= Rhodie =

Colloquial term typically applied to a white Zimbabwean or expatriate Rhodesian

Rhodie is a colloquial term typically applied to a white Zimbabwean or expatriate Rhodesian.

==Origins of the term==

The term Rhodie was first used by British Army and civil service personnel in Rhodesia (renamed Zimbabwe in 1980) during the period between the Lancaster House Agreement of December 1979 and the formal independence of Zimbabwe in April 1980. The term was initially applied to all white Zimbabweans. After independence, the term began to be applied increasingly to those whites who were nostalgic for the past. The nostalgia a Rhodie feels relates particularly to the UDI era (1965 to 1979), in which they fought significant socialist and communist insurgencies, and during which the predominantly white government, headed by the Prime Minister Ian Smith, declared independence from Britain in an attempt to prevent any commitment to a set timetable regarding black majority rule. The UDI project ended in the Bush War of the 1970s, fought between the Rhodesian Security Forces and the communist-backed black nationalist insurgents of the Zimbabwe African National Liberation Army (ZANLA) and the Zimbabwe People's Revolutionary Army (ZIPRA).

==Current usage of the term==

===Political implications===
Usage of the term Rhodie changed further in post-independence Zimbabwe.
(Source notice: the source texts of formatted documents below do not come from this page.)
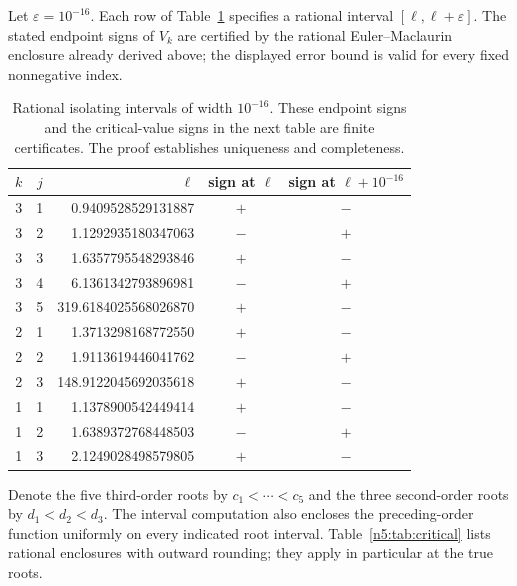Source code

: Let $\varepsilon=10^{-16}$.  Each row of
Table~\ref{n5:tab:roots} specifies a rational interval
$[\ell,\ell+\varepsilon]$.  The stated endpoint signs of $V_k$ are
certified by the rational Euler--Maclaurin enclosure already derived above;
the displayed error bound is valid for every fixed nonnegative index.

\begin{table}[htbp]
\centering
\small
\begin{tabular}{ccrcc}
\toprule
$k$&$j$&$\ell$&sign at $\ell$&sign at $\ell+10^{-16}$\\
\midrule
3&1&0.9409528529131887&$+$&$-$\\
3&2&1.1292935180347063&$-$&$+$\\
3&3&1.6357795548293846&$+$&$-$\\
3&4&6.1361342793896981&$-$&$+$\\
3&5&319.6184025568026870&$+$&$-$\\
\midrule
2&1&1.3713298168772550&$+$&$-$\\
2&2&1.9113619446041762&$-$&$+$\\
2&3&148.9122045692035618&$+$&$-$\\
\midrule
1&1&1.1378900542449414&$+$&$-$\\
1&2&1.6389372768448503&$-$&$+$\\
1&3&2.1249028498579805&$+$&$-$\\
\bottomrule
\end{tabular}
\caption{Rational isolating intervals of width $10^{-16}$.  These
endpoint signs and the critical-value signs in the next table are finite
certificates.  The proof establishes uniqueness and completeness.}
\label{n5:tab:roots}
\end{table}

Denote the five third-order roots by $c_1<\cdots<c_5$ and the three
second-order roots by $d_1<d_2<d_3$.  The interval computation also
encloses the preceding-order function uniformly on every indicated
root interval.  Table~\ref{n5:tab:critical} lists rational enclosures
with outward rounding; they apply in particular at the true roots.

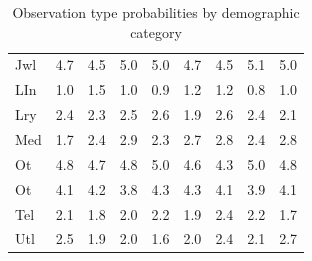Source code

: \documentclass[12pt]{article}
\begin{document}
\begin{table}[!ht]
{\begin{tabular}{lllllllll}
        Jwl & 4.7 & 4.5 & 5.0 & 5.0 & 4.7 & 4.5 & 5.1 & 5.0\\
        LIn & 1.0 & 1.5 & 1.0 & 0.9 & 1.2 & 1.2 & 0.8 & 1.0\\
        Lry & 2.4 & 2.3 & 2.5 & 2.6 & 1.9 & 2.6 & 2.4 & 2.1\\
        Med & 1.7 & 2.4 & 2.9 & 2.3 & 2.7 & 2.8 & 2.4 & 2.8\\
        Ot  & 4.8 & 4.7 & 4.8 & 5.0 & 4.6 & 4.3 & 5.0 & 4.8\\
        Ot  & 4.1 & 4.2 & 3.8 & 4.3 & 4.3 & 4.1 & 3.9 & 4.1\\
        Tel & 2.1 & 1.8 & 2.0 & 2.2 & 1.9 & 2.4 & 2.2 & 1.7\\
        Utl & 2.5 & 1.9 & 2.0 & 1.6 & 2.0 & 2.4 & 2.1 & 2.7\\
        \hline
    \end{tabular}
    }%
    \caption{Observation type probabilities by demographic category}
    \label{tab:dem_vin}
\end{table}

\end{document}
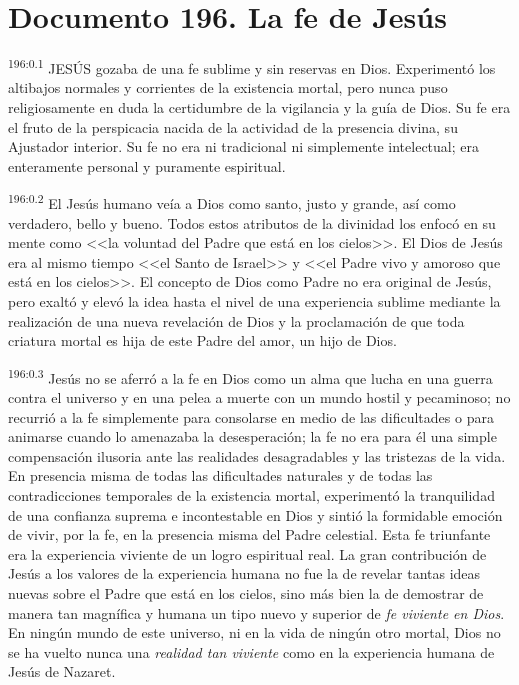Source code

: \chapter{Documento 196. La fe de Jesús}
\par 
\textsuperscript{196:0.1} JESÚS gozaba de una fe sublime y sin reservas en Dios. Experimentó los altibajos normales y corrientes de la existencia mortal, pero nunca puso religiosamente en duda la certidumbre de la vigilancia y la guía de Dios. Su fe era el fruto de la perspicacia nacida de la actividad de la presencia divina, su Ajustador interior. Su fe no era ni tradicional ni simplemente intelectual; era enteramente personal y puramente espiritual.

\par 
\textsuperscript{196:0.2} El Jesús humano veía a Dios como santo, justo y grande, así como verdadero, bello y bueno. Todos estos atributos de la divinidad los enfocó en su mente como <<la voluntad del Padre que está en los cielos>>. El Dios de Jesús era al mismo tiempo <<el Santo de Israel>> y <<el Padre vivo y amoroso que está en los cielos>>. El concepto de Dios como Padre no era original de Jesús, pero exaltó y elevó la idea hasta el nivel de una experiencia sublime mediante la realización de una nueva revelación de Dios y la proclamación de que toda criatura mortal es hija de este Padre del amor, un hijo de Dios.

\par 
\textsuperscript{196:0.3} Jesús no se aferró a la fe en Dios como un alma que lucha en una guerra contra el universo y en una pelea a muerte con un mundo hostil y pecaminoso; no recurrió a la fe simplemente para consolarse en medio de las dificultades o para animarse cuando lo amenazaba la desesperación; la fe no era para él una simple compensación ilusoria ante las realidades desagradables y las tristezas de la vida. En presencia misma de todas las dificultades naturales y de todas las contradicciones temporales de la existencia mortal, experimentó la tranquilidad de una confianza suprema e incontestable en Dios y sintió la formidable emoción de vivir, por la fe, en la presencia misma del Padre celestial. Esta fe triunfante era la experiencia viviente de un logro espiritual real. La gran contribución de Jesús a los valores de la experiencia humana no fue la de revelar tantas ideas nuevas sobre el Padre que está en los cielos, sino más bien la de demostrar de manera tan magnífica y humana un tipo nuevo y superior de \textit{fe viviente en Dios}. En ningún mundo de este universo, ni en la vida de ningún otro mortal, Dios no se ha vuelto nunca una \textit{realidad tan viviente} como en la experiencia humana de Jesús de Nazaret.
From the early 1980s, it became associated with conservative, reactionary or racist sociopolitical views, being applied to White Zimbabweans espousing views which were politically dominant pre-1980. An image published in The Sunday Times Magazine in 1984 showed a poster near Harare reading "Private Party Invitation Only No Drugs No Rhodies No Racists No Troublemakers Allowed on These Premises".

====Rhodie bar====
A Rhodie bar is an establishment frequented by Rhodies and is often decorated with memorabilia of the UDI era and the Rhodesian Bush War.